▶ [Instructions for the task] Go through the listing and repeat each entry exactly, but include no pictures.

Material to process below:

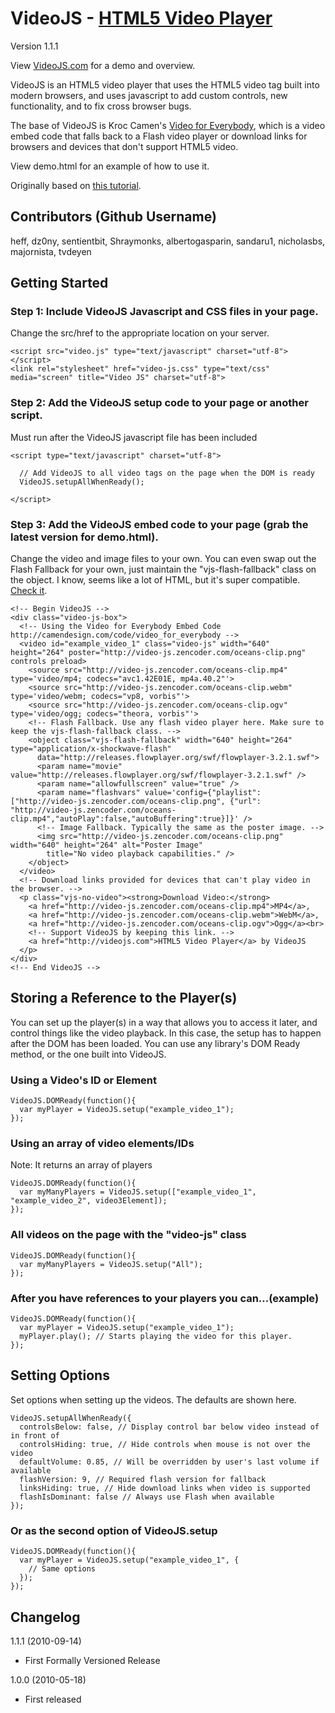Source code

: VideoJS - [HTML5 Video Player](http://videojs.com)
==================================================
Version 1.1.1

View [VideoJS.com](http://videojs.com) for a demo and overview.

VideoJS is an HTML5 video player that uses the HTML5 video tag built into modern browsers, and uses javascript to add custom controls, new functionality, and to fix cross browser bugs.

The base of VideoJS is Kroc Camen's [Video for Everybody](http://camendesign.com/code/video_for_everybody), which is a video embed code that falls back to a Flash video player or download links for browsers and devices that don't support HTML5 video.

View demo.html for an example of how to use it.

Originally based on [this tutorial](http://blog.steveheffernan.com/2010/04/how-to-build-an-html5-video-player/).

Contributors (Github Username)
------------------------------
heff, dz0ny, sentientbit, Shraymonks, albertogasparin, sandaru1, nicholasbs, majornista, tvdeyen


Getting Started
---------------

### Step 1: Include VideoJS Javascript and CSS files in your page.
Change the src/href to the appropriate location on your server.

    <script src="video.js" type="text/javascript" charset="utf-8"></script>
    <link rel="stylesheet" href="video-js.css" type="text/css" media="screen" title="Video JS" charset="utf-8">


### Step 2: Add the VideoJS setup code to your page or another script.
Must run after the VideoJS javascript file has been included

    <script type="text/javascript" charset="utf-8">

      // Add VideoJS to all video tags on the page when the DOM is ready
      VideoJS.setupAllWhenReady();

    </script>


### Step 3: Add the VideoJS embed code to your page (grab the latest version for demo.html).
Change the video and image files to your own. You can even swap out the Flash Fallback for your own, just maintain the "vjs-flash-fallback" class on the object. I know, seems like a lot of HTML, but it's super compatible. [Check it](http://camendesign.com/code/video_for_everybody/test.html).

    <!-- Begin VideoJS -->
    <div class="video-js-box">
      <!-- Using the Video for Everybody Embed Code http://camendesign.com/code/video_for_everybody -->
      <video id="example_video_1" class="video-js" width="640" height="264" poster="http://video-js.zencoder.com/oceans-clip.png" controls preload>
        <source src="http://video-js.zencoder.com/oceans-clip.mp4" type='video/mp4; codecs="avc1.42E01E, mp4a.40.2"'>
        <source src="http://video-js.zencoder.com/oceans-clip.webm" type='video/webm; codecs="vp8, vorbis"'>
        <source src="http://video-js.zencoder.com/oceans-clip.ogv" type='video/ogg; codecs="theora, vorbis"'>
        <!-- Flash Fallback. Use any flash video player here. Make sure to keep the vjs-flash-fallback class. -->
        <object class="vjs-flash-fallback" width="640" height="264" type="application/x-shockwave-flash"
          data="http://releases.flowplayer.org/swf/flowplayer-3.2.1.swf">
          <param name="movie" value="http://releases.flowplayer.org/swf/flowplayer-3.2.1.swf" />
          <param name="allowfullscreen" value="true" />
          <param name="flashvars" value='config={"playlist":["http://video-js.zencoder.com/oceans-clip.png", {"url": "http://video-js.zencoder.com/oceans-clip.mp4","autoPlay":false,"autoBuffering":true}]}' />
          <!-- Image Fallback. Typically the same as the poster image. -->
          <img src="http://video-js.zencoder.com/oceans-clip.png" width="640" height="264" alt="Poster Image"
            title="No video playback capabilities." />
        </object>
      </video>
      <!-- Download links provided for devices that can't play video in the browser. -->
      <p class="vjs-no-video"><strong>Download Video:</strong>
        <a href="http://video-js.zencoder.com/oceans-clip.mp4">MP4</a>,
        <a href="http://video-js.zencoder.com/oceans-clip.webm">WebM</a>,
        <a href="http://video-js.zencoder.com/oceans-clip.ogv">Ogg</a><br>
        <!-- Support VideoJS by keeping this link. -->
        <a href="http://videojs.com">HTML5 Video Player</a> by VideoJS
      </p>
    </div>
    <!-- End VideoJS -->


Storing a Reference to the Player(s)
------------------------------------
You can set up the player(s) in a way that allows you to access it later, and control things like the video playback. In this case, the setup has to happen after the DOM has been loaded. You can use any library's DOM Ready method, or the one built into VideoJS.

### Using a Video's ID or Element

    VideoJS.DOMReady(function(){
      var myPlayer = VideoJS.setup("example_video_1");
    });


### Using an array of video elements/IDs
Note: It returns an array of players

    VideoJS.DOMReady(function(){
      var myManyPlayers = VideoJS.setup(["example_video_1", "example_video_2", video3Element]);
    });


### All videos on the page with the "video-js" class

    VideoJS.DOMReady(function(){
      var myManyPlayers = VideoJS.setup("All");
    });


### After you have references to your players you can...(example)

    VideoJS.DOMReady(function(){
      var myPlayer = VideoJS.setup("example_video_1");
      myPlayer.play(); // Starts playing the video for this player.
    });


Setting Options
---------------
Set options when setting up the videos. The defaults are shown here.

    VideoJS.setupAllWhenReady({
      controlsBelow: false, // Display control bar below video instead of in front of
      controlsHiding: true, // Hide controls when mouse is not over the video
      defaultVolume: 0.85, // Will be overridden by user's last volume if available
      flashVersion: 9, // Required flash version for fallback
      linksHiding: true, // Hide download links when video is supported
      flashIsDominant: false // Always use Flash when available
    });

### Or as the second option of VideoJS.setup

    VideoJS.DOMReady(function(){
      var myPlayer = VideoJS.setup("example_video_1", {
        // Same options
      });
    });


Changelog
---------

1.1.1 (2010-09-14)
  - First Formally Versioned Release
  
1.0.0 (2010-05-18)
  - First released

End of Material to process.

▶ [Your solution]
Source code

: VideoJS - [HTML5 Video Player](http://videojs.com)
==================================================
Version 1.1.1

View [VideoJS.com](http://videojs.com) for a demo and overview.

VideoJS is an HTML5 video player that uses the HTML5 video tag built into modern browsers, and uses javascript to add custom controls, new functionality, and to fix cross browser bugs.

The base of VideoJS is Kroc Camen's [Video for Everybody](http://camendesign.com/code/video_for_everybody), which is a video embed code that falls back to a Flash video player or download links for browsers and devices that don't support HTML5 video.

View demo.html for an example of how to use it.

Originally based on [this tutorial](http://blog.steveheffernan.com/2010/04/how-to-build-an-html5-video-player/).

Contributors (Github Username)
------------------------------
heff, dz0ny, sentientbit, Shraymonks, albertogasparin, sandaru1, nicholasbs, majornista, tvdeyen


Getting Started
---------------

### Step 1: Include VideoJS Javascript and CSS files in your page.
Change the src/href to the appropriate location on your server.

    <script src="video.js" type="text/javascript" charset="utf-8"></script>
    <link rel="stylesheet" href="video-js.css" type="text/css" media="screen" title="Video JS" charset="utf-8">


### Step 2: Add the VideoJS setup code to your page or another script.
Must run after the VideoJS javascript file has been included

    <script type="text/javascript" charset="utf-8">

      // Add VideoJS to all video tags on the page when the DOM is ready
      VideoJS.setupAllWhenReady();

    </script>


### Step 3: Add the VideoJS embed code to your page (grab the latest version for demo.html).
Change the video and image files to your own. You can even swap out the Flash Fallback for your own, just maintain the "vjs-flash-fallback" class on the object. I know, seems like a lot of HTML, but it's super compatible. [Check it](http://camendesign.com/code/video_for_everybody/test.html).

    <!-- Begin VideoJS -->
    <div class="video-js-box">
      <!-- Using the Video for Everybody Embed Code http://camendesign.com/code/video_for_everybody -->
      <video id="example_video_1" class="video-js" width="640" height="264" poster="http://video-js.zencoder.com/oceans-clip.png" controls preload>
        <source src="http://video-js.zencoder.com/oceans-clip.mp4" type='video/mp4; codecs="avc1.42E01E, mp4a.40.2"'>
        <source src="http://video-js.zencoder.com/oceans-clip.webm" type='video/webm; codecs="vp8, vorbis"'>
        <source src="http://video-js.zencoder.com/oceans-clip.ogv" type='video/ogg; codecs="theora, vorbis"'>
        <!-- Flash Fallback. Use any flash video player here. Make sure to keep the vjs-flash-fallback class. -->
        <object class="vjs-flash-fallback" width="640" height="264" type="application/x-shockwave-flash"
          data="http://releases.flowplayer.org/swf/flowplayer-3.2.1.swf">
          <param name="movie" value="http://releases.flowplayer.org/swf/flowplayer-3.2.1.swf" />
          <param name="allowfullscreen" value="true" />
          <param name="flashvars" value='config={"playlist":["http://video-js.zencoder.com/oceans-clip.png", {"url": "http://video-js.zencoder.com/oceans-clip.mp4","autoPlay":false,"autoBuffering":true}]}' />
          <!-- Image Fallback. Typically the same as the poster image. -->
          <img src="http://video-js.zencoder.com/oceans-clip.png" width="640" height="264" alt="Poster Image"
            title="No video playback capabilities." />
        </object>
      </video>
      <!-- Download links provided for devices that can't play video in the browser. -->
      <p class="vjs-no-video"><strong>Download Video:</strong>
        <a href="http://video-js.zencoder.com/oceans-clip.mp4">MP4</a>,
        <a href="http://video-js.zencoder.com/oceans-clip.webm">WebM</a>,
        <a href="http://video-js.zencoder.com/oceans-clip.ogv">Ogg</a><br>
        <!-- Support VideoJS by keeping this link. -->
        <a href="http://videojs.com">HTML5 Video Player</a> by VideoJS
      </p>
    </div>
    <!-- End VideoJS -->


Storing a Reference to the Player(s)
------------------------------------
You can set up the player(s) in a way that allows you to access it later, and control things like the video playback. In this case, the setup has to happen after the DOM has been loaded. You can use any library's DOM Ready method, or the one built into VideoJS.

### Using a Video's ID or Element

    VideoJS.DOMReady(function(){
      var myPlayer = VideoJS.setup("example_video_1");
    });


### Using an array of video elements/IDs
Note: It returns an array of players

    VideoJS.DOMReady(function(){
      var myManyPlayers = VideoJS.setup(["example_video_1", "example_video_2", video3Element]);
    });


### All videos on the page with the "video-js" class

    VideoJS.DOMReady(function(){
      var myManyPlayers = VideoJS.setup("All");
    });


### After you have references to your players you can...(example)

    VideoJS.DOMReady(function(){
      var myPlayer = VideoJS.setup("example_video_1");
      myPlayer.play(); // Starts playing the video for this player.
    });


Setting Options
---------------
Set options when setting up the videos. The defaults are shown here.

    VideoJS.setupAllWhenReady({
      controlsBelow: false, // Display control bar below video instead of in front of
      controlsHiding: true, // Hide controls when mouse is not over the video
      defaultVolume: 0.85, // Will be overridden by user's last volume if available
      flashVersion: 9, // Required flash version for fallback
      linksHiding: true, // Hide download links when video is supported
      flashIsDominant: false // Always use Flash when available
    });

### Or as the second option of VideoJS.setup

    VideoJS.DOMReady(function(){
      var myPlayer = VideoJS.setup("example_video_1", {
        // Same options
      });
    });


Changelog
---------

1.1.1 (2010-09-14)
  - First Formally Versioned Release
  
1.0.0 (2010-05-18)
  - First released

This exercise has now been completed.